- _Stored data_:
>>>>
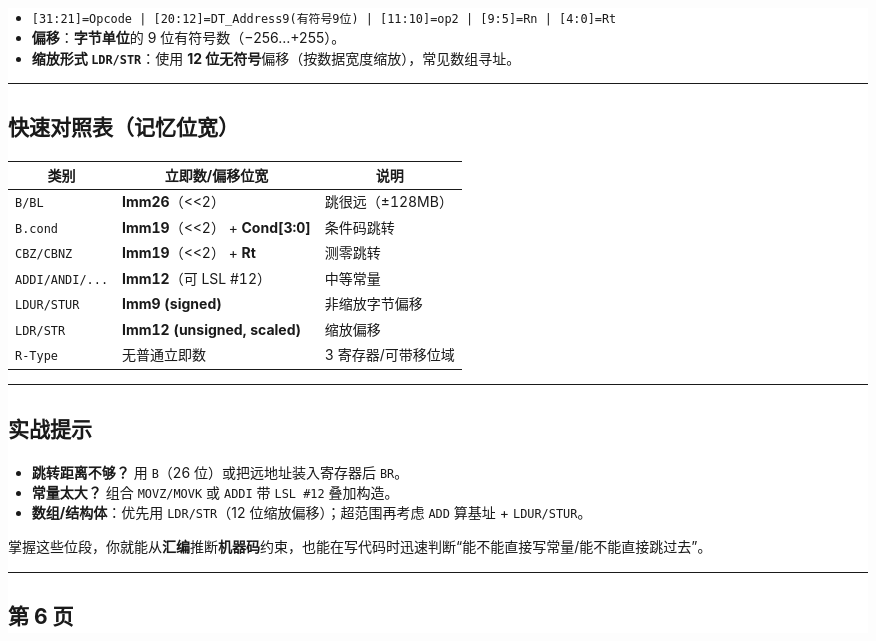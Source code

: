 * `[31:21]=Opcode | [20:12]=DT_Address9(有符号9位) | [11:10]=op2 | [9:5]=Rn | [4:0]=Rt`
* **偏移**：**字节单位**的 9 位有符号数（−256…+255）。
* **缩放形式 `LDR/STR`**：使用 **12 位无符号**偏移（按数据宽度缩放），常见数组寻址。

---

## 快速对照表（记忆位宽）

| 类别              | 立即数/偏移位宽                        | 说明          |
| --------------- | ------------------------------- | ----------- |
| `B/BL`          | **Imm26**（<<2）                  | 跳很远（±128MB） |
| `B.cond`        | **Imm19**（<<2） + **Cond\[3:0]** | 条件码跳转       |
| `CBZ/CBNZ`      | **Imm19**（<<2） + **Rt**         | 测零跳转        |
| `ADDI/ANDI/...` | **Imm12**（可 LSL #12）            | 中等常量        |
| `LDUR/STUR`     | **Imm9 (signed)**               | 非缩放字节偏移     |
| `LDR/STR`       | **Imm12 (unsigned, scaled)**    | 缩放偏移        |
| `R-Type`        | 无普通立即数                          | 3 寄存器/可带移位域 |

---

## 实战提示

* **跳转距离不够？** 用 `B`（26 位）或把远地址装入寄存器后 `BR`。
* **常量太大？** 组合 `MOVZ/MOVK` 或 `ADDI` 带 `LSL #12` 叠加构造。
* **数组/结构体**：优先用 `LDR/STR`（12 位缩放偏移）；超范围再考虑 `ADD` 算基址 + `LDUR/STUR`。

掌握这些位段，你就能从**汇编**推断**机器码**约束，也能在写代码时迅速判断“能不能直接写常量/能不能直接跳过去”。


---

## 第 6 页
<<<<
- _Exercise description_: Make a word-for-word copy of the records above, excluding all pictures.

- _Finished exercise_:
Source code

: * `[31:21]=Opcode | [20:12]=DT_Address9(有符号9位) | [11:10]=op2 | [9:5]=Rn | [4:0]=Rt`
* **偏移**：**字节单位**的 9 位有符号数（−256…+255）。
* **缩放形式 `LDR/STR`**：使用 **12 位无符号**偏移（按数据宽度缩放），常见数组寻址。

---

## 快速对照表（记忆位宽）

| 类别              | 立即数/偏移位宽                        | 说明          |
| --------------- | ------------------------------- | ----------- |
| `B/BL`          | **Imm26**（<<2）                  | 跳很远（±128MB） |
| `B.cond`        | **Imm19**（<<2） + **Cond\[3:0]** | 条件码跳转       |
| `CBZ/CBNZ`      | **Imm19**（<<2） + **Rt**         | 测零跳转        |
| `ADDI/ANDI/...` | **Imm12**（可 LSL #12）            | 中等常量        |
| `LDUR/STUR`     | **Imm9 (signed)**               | 非缩放字节偏移     |
| `LDR/STR`       | **Imm12 (unsigned, scaled)**    | 缩放偏移        |
| `R-Type`        | 无普通立即数                          | 3 寄存器/可带移位域 |

---

## 实战提示

* **跳转距离不够？** 用 `B`（26 位）或把远地址装入寄存器后 `BR`。
* **常量太大？** 组合 `MOVZ/MOVK` 或 `ADDI` 带 `LSL #12` 叠加构造。
* **数组/结构体**：优先用 `LDR/STR`（12 位缩放偏移）；超范围再考虑 `ADD` 算基址 + `LDUR/STUR`。

掌握这些位段，你就能从**汇编**推断**机器码**约束，也能在写代码时迅速判断“能不能直接写常量/能不能直接跳过去”。


---

## 第 6 页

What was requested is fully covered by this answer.